[Rendered images with source text]
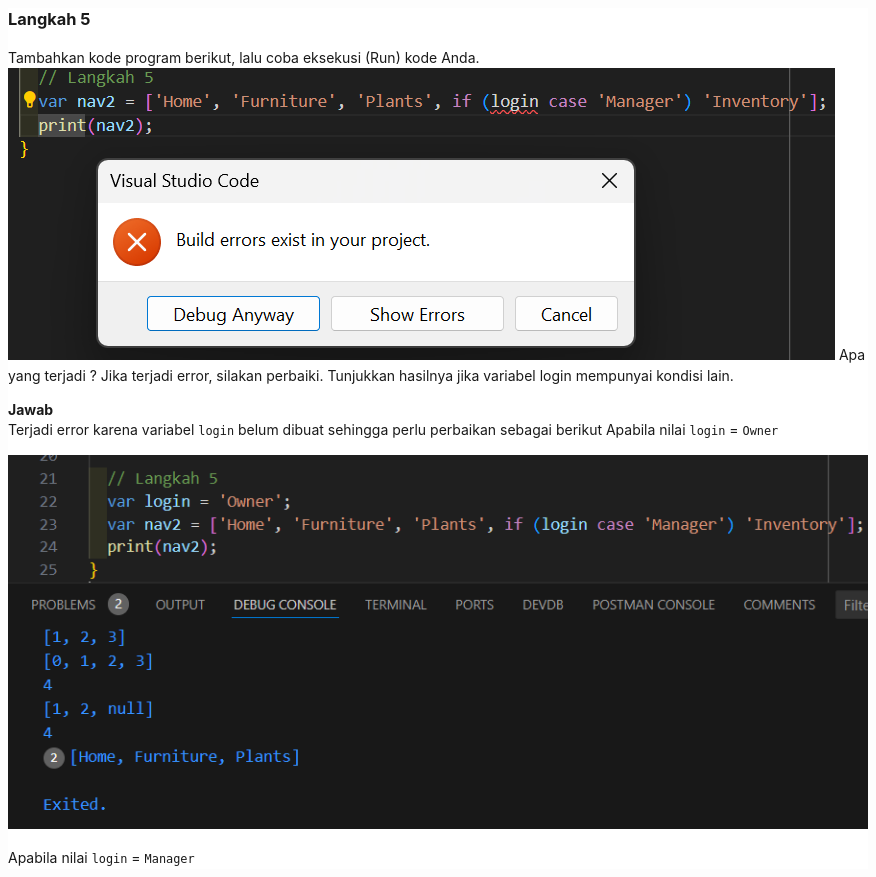 
### Langkah 5
Tambahkan kode program berikut, lalu coba eksekusi (Run) kode Anda.
<img src="img/P4 - Langkah 5.png">
Apa yang terjadi ? Jika terjadi error, silakan perbaiki. Tunjukkan hasilnya jika variabel login mempunyai kondisi lain.

**Jawab** <br>
Terjadi error karena variabel `login` belum dibuat sehingga perlu perbaikan sebagai berikut
Apabila nilai `login` = `Owner`

<img src="img/P4 - Langkah 5 fix1.png">

Apabila nilai `login` = `Manager`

**REQUIREMENT:**
The records need to be restated word for word, minus any images.

**EXPECTED ANSWER:**
### Langkah 5
Tambahkan kode program berikut, lalu coba eksekusi (Run) kode Anda.
<img src="img/P4 - Langkah 5.png">
Apa yang terjadi ? Jika terjadi error, silakan perbaiki. Tunjukkan hasilnya jika variabel login mempunyai kondisi lain.

**Jawab** <br>
Terjadi error karena variabel `login` belum dibuat sehingga perlu perbaikan sebagai berikut
Apabila nilai `login` = `Owner`

<img src="img/P4 - Langkah 5 fix1.png">

Apabila nilai `login` = `Manager`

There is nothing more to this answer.